» Work to complete
Your answer should be every line below that includes the word "time".

══════════

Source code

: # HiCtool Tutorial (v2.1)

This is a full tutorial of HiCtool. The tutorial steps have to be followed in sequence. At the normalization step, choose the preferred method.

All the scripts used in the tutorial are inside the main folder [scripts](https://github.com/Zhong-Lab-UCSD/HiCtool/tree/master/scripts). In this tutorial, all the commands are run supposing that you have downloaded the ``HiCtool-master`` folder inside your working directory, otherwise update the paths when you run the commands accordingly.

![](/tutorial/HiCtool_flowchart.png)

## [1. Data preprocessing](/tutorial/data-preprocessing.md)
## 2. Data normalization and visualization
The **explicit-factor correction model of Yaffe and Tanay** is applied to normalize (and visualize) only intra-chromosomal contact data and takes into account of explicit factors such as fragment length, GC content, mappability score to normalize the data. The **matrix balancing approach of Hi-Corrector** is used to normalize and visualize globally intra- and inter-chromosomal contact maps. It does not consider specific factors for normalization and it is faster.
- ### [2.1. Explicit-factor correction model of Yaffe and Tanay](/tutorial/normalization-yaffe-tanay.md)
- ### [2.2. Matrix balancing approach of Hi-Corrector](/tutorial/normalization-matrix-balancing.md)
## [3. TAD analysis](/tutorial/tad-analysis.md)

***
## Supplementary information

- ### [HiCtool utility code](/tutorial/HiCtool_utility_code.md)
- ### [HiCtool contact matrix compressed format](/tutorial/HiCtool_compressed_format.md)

══════════

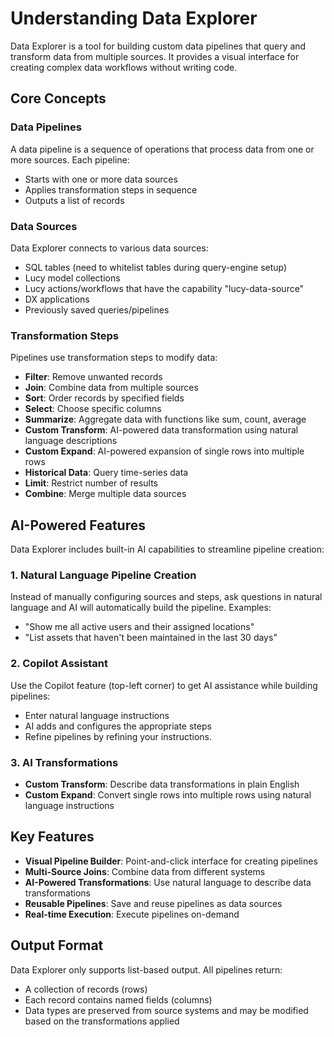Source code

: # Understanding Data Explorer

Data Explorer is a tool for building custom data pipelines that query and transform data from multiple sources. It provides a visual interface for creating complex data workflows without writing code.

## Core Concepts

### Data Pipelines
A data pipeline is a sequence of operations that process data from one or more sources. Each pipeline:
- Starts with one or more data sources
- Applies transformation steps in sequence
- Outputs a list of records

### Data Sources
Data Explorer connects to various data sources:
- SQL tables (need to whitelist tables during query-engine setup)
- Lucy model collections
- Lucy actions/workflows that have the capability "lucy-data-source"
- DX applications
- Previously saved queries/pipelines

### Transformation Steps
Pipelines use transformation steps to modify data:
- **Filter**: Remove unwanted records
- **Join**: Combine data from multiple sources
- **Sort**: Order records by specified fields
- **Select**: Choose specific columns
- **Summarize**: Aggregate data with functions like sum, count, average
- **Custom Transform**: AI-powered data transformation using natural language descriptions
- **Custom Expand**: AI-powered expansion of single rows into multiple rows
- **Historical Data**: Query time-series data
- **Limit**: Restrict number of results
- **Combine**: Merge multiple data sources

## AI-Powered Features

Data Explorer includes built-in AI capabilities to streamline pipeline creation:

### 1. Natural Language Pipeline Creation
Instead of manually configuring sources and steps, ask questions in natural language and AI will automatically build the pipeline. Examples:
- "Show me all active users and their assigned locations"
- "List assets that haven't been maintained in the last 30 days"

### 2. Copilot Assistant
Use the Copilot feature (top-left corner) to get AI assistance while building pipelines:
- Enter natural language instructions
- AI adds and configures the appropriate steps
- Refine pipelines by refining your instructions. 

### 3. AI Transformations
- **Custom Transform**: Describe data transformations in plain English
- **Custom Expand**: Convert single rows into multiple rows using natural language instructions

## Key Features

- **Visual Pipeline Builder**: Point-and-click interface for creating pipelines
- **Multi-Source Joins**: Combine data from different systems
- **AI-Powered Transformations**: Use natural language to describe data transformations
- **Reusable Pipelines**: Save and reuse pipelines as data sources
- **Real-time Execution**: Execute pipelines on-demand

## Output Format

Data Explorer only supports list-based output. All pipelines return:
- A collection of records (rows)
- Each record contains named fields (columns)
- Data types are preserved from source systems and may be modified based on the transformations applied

══════════

» Answer to this task
- **Historical Data**: Query time-series data
- **Real-time Execution**: Execute pipelines on-demand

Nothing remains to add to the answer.